The New York-based interactive-ad company already holds a patent, awarded July 29, for a method of serving digital ads aimed at specific audiences. The new patent extends that coverage to include a way of serving sequenced advertisements via the Internet, interactive TV or wireless devices. As their name suggests, sequenced ads are made up of separate components that appear one after the other, like a storyboard.
24/7 Real Media has been aggressively pursuing patent licenses to improve its shareholder value.
In total, 24/7 has licensed its patents to six rivals, including top online-marketing company DoubleClick, as well as ad networks ValueClick and Advertising.com. Earlier this week, it announced that it licensed one of its patents to rival Accipter, which sells online-ad delivery technology. Accipter will use 24/7's patent for a method of targeting online ads. Each licensee pays an up-front fee and a revenue-based royalty, but terms of the deals have not been disclosed.
"It is very encouraging to see growth in the number of companies that pay 24/7 Real Media patent royalties and to have achieved this growth without prolonged litigation," 24/7 Real Media's CEO David Moore said in a statement.
"We believe that as Internet advertising rebounds, our licenses will generate a visible additional revenue stream," Moore said.
On Tuesday, 24/7 reported a second-quarter loss that shrank from the same period in 2002 on revenue that was up by 15 percent. The company said it had a second-quarter loss of $2.5 million, or 6 cents a share, on revenue of $12.2 million. That compared with a loss of $4.2 million, or 8 cents a share, on revenue of $10.6 million in the comparable period.

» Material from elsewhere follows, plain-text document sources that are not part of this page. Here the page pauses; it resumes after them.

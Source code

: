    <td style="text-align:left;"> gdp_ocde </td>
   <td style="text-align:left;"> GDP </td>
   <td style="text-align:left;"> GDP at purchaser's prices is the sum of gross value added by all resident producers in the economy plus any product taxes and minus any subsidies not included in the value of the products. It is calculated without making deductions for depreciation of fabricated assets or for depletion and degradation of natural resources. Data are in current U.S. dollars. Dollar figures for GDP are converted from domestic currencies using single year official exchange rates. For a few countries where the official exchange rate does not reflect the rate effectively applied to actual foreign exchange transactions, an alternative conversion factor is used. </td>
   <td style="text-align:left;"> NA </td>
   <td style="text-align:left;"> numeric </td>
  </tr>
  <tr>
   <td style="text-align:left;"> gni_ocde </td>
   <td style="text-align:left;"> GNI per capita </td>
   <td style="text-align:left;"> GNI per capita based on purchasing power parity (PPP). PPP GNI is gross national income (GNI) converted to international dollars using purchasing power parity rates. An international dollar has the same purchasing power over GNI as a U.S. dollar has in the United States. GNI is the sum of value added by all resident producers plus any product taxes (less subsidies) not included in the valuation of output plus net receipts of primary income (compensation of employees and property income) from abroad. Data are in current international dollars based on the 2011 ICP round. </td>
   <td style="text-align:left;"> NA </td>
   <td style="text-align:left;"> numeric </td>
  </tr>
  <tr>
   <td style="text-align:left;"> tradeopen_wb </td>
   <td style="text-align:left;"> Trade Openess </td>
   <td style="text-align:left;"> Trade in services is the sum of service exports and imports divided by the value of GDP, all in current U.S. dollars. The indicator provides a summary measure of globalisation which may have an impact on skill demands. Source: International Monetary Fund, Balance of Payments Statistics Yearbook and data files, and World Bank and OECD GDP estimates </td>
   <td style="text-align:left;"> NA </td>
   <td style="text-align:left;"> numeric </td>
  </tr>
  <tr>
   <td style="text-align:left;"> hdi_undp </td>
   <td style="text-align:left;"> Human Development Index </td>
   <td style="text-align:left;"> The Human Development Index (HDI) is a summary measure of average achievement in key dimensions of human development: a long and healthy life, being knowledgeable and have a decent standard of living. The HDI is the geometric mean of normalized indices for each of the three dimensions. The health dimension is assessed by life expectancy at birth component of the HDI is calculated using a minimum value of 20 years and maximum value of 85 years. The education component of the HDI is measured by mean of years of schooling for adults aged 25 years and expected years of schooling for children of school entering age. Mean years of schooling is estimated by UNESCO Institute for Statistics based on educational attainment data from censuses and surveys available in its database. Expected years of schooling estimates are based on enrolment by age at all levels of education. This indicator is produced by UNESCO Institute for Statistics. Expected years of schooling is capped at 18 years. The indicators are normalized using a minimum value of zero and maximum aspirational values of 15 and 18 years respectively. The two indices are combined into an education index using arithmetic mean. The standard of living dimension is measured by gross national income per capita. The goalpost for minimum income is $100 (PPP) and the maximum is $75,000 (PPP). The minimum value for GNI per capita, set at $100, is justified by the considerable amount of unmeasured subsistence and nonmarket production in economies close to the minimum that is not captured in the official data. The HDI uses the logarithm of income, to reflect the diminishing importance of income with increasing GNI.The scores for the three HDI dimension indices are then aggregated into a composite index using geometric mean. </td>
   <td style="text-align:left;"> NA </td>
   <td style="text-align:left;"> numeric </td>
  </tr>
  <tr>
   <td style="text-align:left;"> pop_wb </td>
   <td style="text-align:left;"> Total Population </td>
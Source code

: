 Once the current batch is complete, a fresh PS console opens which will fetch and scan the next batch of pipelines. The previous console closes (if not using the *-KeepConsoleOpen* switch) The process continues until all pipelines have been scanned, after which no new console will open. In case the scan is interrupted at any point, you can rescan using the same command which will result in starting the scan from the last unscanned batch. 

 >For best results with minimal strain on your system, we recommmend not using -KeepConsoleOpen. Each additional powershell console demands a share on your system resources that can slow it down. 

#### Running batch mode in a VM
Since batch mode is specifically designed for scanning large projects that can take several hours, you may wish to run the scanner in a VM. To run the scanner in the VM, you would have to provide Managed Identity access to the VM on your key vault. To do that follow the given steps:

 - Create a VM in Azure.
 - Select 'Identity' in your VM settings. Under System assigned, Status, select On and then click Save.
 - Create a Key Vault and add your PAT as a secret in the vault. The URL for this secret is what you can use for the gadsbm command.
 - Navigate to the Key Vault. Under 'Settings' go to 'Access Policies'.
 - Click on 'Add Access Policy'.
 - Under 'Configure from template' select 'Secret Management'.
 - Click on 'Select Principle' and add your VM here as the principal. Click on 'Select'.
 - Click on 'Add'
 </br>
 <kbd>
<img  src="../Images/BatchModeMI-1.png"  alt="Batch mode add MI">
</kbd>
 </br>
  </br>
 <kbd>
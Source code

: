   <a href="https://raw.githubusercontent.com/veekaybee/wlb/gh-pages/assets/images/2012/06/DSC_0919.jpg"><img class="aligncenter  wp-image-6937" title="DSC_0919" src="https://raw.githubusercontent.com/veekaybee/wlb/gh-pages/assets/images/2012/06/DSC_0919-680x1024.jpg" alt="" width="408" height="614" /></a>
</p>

Still, 24/7 is in a patent battle with rival Aquantive, formerly known as Avenue A. Last month, the U.S. Federal Court for the Western District of Washington granted partial summary judgment to Aquantive in a lawsuit that alleged that Aquantive infringed 24/7's patent for targeted advertising. 24/7 said it will appeal the ruling.
Specifically, 24/7 said the court's decision did not address whether Aquantive's ad-serving system, called Atlas DMT, infringes its patent when delivering sequenced ads.
24/7 has also said it is pursuing targeted-ad licensees in the paid-search industry and cable TV technology market. 24/7 said many companies in those areas are infringing its patents.